In light of the draft FCA guidance, a key question to be answered is whether a token is classed as a ‘security’. If it is not (and is instead seen as an ‘exchange’ or ‘utility’ token) then it is likely to fall outside the regulatory oversight of the FCA.
However, even if a token is not subject to FCA oversight, another key development that needs to be considered is the upcoming implementation of the EU 5th Anti-Money Laundering Directive (5MLD). 5MLD extends KYC / anti-money laundering (AML) checks to cryptoasset exchanges, which are defined as ‘providers engaged in exchange services between cryptoassets and fiat currencies’ (for example, Coinbase or Circle).
On April 15 HMT launched a consultation on the implementation of 5MLD, and is seeking input on whether the scope of 5MLD should be extended so that customer due diligence (CDD) is needed for the following:
- Cryptoasset ATMs
- Crypto to crypto exchange services
- Peer to peer exchange services
- Issuance of cryptoassets – ICOs
- Publication of open-source software (this proposal is the most alarming and it is unclear how this would work in practice, or what it is intended to achieve)

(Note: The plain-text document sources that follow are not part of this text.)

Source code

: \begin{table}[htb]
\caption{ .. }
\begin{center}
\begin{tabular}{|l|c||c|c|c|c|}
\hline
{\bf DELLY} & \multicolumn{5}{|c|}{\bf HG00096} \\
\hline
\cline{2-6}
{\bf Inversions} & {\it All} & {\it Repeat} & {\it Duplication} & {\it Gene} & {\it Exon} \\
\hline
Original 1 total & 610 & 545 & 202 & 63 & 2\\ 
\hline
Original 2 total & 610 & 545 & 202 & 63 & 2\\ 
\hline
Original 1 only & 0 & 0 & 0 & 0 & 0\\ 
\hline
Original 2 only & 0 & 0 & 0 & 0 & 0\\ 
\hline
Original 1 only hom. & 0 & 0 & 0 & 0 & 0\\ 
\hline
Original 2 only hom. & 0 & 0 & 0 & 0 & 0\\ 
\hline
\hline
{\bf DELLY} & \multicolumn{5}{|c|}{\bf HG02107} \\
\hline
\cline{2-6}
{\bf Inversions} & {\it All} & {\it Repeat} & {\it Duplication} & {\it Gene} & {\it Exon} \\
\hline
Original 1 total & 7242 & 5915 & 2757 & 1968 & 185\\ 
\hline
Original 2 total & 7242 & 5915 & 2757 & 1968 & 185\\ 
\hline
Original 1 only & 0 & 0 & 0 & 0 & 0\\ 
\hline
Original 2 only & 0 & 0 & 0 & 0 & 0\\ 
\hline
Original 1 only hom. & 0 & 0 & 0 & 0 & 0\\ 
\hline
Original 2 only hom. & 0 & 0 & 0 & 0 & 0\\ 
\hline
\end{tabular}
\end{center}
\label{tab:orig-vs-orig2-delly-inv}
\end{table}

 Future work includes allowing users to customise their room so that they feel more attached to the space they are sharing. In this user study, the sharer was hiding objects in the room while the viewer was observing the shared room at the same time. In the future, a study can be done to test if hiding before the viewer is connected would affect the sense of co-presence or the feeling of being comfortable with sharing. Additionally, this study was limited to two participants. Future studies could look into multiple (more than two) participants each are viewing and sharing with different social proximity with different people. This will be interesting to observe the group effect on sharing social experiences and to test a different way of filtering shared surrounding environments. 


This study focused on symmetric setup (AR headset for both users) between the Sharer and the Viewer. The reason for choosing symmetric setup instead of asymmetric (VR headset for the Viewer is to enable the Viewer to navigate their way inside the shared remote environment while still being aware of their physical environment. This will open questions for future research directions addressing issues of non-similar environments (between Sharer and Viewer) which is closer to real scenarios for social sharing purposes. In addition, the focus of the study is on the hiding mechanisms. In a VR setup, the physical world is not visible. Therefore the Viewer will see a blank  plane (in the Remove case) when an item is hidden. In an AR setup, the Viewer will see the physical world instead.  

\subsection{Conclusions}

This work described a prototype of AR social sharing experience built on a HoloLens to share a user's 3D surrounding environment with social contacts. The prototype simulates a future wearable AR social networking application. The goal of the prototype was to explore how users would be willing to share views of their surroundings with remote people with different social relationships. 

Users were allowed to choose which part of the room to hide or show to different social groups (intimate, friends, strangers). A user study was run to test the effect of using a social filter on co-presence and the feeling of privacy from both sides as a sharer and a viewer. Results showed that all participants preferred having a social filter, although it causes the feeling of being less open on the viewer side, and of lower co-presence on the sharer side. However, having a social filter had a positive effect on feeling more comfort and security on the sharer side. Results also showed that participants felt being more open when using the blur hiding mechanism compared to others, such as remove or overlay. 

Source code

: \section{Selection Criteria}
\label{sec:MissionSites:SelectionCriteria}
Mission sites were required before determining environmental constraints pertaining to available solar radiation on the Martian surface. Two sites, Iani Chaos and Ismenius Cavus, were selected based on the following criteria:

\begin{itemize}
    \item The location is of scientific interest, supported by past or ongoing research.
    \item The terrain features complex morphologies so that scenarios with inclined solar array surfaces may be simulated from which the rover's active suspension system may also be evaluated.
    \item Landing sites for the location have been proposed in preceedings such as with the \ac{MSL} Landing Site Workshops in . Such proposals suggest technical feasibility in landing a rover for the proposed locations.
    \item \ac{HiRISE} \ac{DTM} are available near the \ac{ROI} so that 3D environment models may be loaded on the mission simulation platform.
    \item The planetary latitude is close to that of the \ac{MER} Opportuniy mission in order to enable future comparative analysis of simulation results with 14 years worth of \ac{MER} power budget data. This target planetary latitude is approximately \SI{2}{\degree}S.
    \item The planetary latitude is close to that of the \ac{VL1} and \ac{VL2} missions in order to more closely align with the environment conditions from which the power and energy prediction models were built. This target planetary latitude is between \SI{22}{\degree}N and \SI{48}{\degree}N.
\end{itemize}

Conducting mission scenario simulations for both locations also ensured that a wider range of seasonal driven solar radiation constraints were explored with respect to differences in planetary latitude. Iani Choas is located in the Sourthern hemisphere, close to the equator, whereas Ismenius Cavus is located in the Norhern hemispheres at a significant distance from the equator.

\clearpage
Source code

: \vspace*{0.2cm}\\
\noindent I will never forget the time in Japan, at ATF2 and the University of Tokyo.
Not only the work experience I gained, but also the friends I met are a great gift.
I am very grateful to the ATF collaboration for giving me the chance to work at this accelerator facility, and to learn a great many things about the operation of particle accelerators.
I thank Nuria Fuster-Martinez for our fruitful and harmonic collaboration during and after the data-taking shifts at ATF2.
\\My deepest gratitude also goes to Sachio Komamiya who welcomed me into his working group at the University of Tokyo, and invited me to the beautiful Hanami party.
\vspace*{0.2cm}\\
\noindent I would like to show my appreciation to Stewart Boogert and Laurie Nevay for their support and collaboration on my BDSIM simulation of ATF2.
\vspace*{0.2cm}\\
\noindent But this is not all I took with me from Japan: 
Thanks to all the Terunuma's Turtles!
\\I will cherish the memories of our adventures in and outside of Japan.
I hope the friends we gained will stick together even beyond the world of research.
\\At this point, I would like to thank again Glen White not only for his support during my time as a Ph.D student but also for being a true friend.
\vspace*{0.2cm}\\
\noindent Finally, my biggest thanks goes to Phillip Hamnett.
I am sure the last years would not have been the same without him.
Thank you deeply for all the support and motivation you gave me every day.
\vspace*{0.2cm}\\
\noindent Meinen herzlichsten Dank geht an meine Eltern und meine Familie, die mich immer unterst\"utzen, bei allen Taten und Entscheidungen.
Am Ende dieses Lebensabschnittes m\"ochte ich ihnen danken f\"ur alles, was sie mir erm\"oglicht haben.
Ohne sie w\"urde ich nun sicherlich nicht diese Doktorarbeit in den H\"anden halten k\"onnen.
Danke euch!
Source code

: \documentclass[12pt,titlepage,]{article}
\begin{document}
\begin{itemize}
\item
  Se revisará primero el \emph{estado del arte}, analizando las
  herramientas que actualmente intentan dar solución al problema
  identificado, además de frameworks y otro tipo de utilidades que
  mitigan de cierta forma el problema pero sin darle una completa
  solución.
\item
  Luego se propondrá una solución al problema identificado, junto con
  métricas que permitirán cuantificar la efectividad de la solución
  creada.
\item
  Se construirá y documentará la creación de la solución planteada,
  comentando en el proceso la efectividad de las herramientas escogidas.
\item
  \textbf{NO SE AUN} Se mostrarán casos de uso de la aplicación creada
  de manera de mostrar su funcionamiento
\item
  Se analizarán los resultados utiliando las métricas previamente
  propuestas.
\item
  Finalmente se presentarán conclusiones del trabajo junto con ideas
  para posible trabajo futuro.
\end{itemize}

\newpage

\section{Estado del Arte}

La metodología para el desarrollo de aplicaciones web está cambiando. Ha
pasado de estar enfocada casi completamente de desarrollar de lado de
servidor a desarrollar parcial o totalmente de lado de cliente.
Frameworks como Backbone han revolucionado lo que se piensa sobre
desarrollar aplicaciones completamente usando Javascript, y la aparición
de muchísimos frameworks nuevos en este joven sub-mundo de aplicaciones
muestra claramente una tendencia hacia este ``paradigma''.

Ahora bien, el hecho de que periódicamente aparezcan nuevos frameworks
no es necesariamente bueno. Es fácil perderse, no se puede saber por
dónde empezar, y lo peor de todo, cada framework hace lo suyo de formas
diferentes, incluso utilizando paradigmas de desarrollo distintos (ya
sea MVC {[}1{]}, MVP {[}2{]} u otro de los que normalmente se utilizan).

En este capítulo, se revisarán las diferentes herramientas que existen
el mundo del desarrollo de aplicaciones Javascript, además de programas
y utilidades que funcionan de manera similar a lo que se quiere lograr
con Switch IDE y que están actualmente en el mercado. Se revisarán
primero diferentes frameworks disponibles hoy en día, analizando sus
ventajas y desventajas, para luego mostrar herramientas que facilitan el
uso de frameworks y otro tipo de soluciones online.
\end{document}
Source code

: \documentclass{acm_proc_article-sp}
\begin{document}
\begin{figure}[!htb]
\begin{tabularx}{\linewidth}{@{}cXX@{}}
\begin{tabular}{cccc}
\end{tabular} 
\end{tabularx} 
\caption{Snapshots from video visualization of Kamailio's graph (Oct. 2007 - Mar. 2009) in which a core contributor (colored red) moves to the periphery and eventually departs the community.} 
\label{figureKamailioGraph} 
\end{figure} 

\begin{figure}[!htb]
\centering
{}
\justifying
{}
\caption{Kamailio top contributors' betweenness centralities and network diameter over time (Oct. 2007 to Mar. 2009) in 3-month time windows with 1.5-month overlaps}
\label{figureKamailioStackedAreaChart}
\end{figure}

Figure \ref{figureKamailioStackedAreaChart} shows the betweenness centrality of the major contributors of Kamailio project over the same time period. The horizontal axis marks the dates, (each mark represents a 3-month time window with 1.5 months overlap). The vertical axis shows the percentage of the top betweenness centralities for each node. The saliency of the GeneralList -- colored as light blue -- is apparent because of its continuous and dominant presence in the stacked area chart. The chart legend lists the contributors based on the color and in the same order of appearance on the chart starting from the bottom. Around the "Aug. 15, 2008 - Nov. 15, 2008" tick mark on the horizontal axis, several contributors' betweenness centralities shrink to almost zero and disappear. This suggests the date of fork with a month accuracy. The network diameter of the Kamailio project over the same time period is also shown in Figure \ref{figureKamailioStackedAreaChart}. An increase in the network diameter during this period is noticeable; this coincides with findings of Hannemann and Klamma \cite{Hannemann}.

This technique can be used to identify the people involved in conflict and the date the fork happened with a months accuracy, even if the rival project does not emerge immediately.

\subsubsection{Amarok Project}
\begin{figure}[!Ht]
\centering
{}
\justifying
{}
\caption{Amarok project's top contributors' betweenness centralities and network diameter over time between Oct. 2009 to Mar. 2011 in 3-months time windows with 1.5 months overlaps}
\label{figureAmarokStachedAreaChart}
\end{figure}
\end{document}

As it stands exchanges and token issuers have had little to no AML / CDD compliance requirements. Crypto to fiat exchanges will be required to comply with 5MLD, and it is possible that this regulatory burden may extend to token issuers. In such circumstances Identifying and verifying investors would become a key risk factor for issuers.
I expect 5MLD to be transposed into English and Welsh law regardless of the outcome of the ongoing Brexit negotiations, not least because the UK played a key role in its negotiation.
The UK may end up enacting more stringent AML laws than the rest of Europe, which may drive firms to other jurisdictions with more light touch compliance regimes. Another possibility is that a more robust regulatory regime may engender confidence in the UK as a place to deal with cryptoassets (as is the case with existing public offerings). Time will tell.
Where do you see the space evolving in the next 3-5 years?
Where there is regulation enforcement action, sanctions and litigation will follow. I expect the FCA to take the lead here and establishing its regulatory perimeter should lead to greater certainty and will hopefully maintain the UK’s position as one of the leading cryptoasset jurisdictions.
While the upcoming FCA guidance will help provide much needed clarity I expect litigation to follow around the classification of tokens as the market develops. In particular there is a grey area between utility tokens and security tokens and consumers may be prejudiced by a token not being classed as a security.
I see security token offerings (STOs) becoming part of the investment landscape and, in certain circumstances, they offer an innovative method of fundraising. It may also be seen as a badge of honor to launch a STO that is FCA compliant. However investors should carefully consider the viability of the company itself. A company with little underlying value or potential does not suddenly become a good prospect merely by pursuing a STO.
The FCA has also strongly hinted that it will ban the sale of crypto derivatives such as contracts for difference and futures to retail investors later this year, on the basis they carry a high risk of loss.
I also expect to see the continued development of permissioned enterprise blockchains, and anticipate such platforms will be integrated into existing architecture to the extent that end users are unaware they are interacting with a blockchain (much in the same way people use web browsers without any awareness or knowledge of HTML).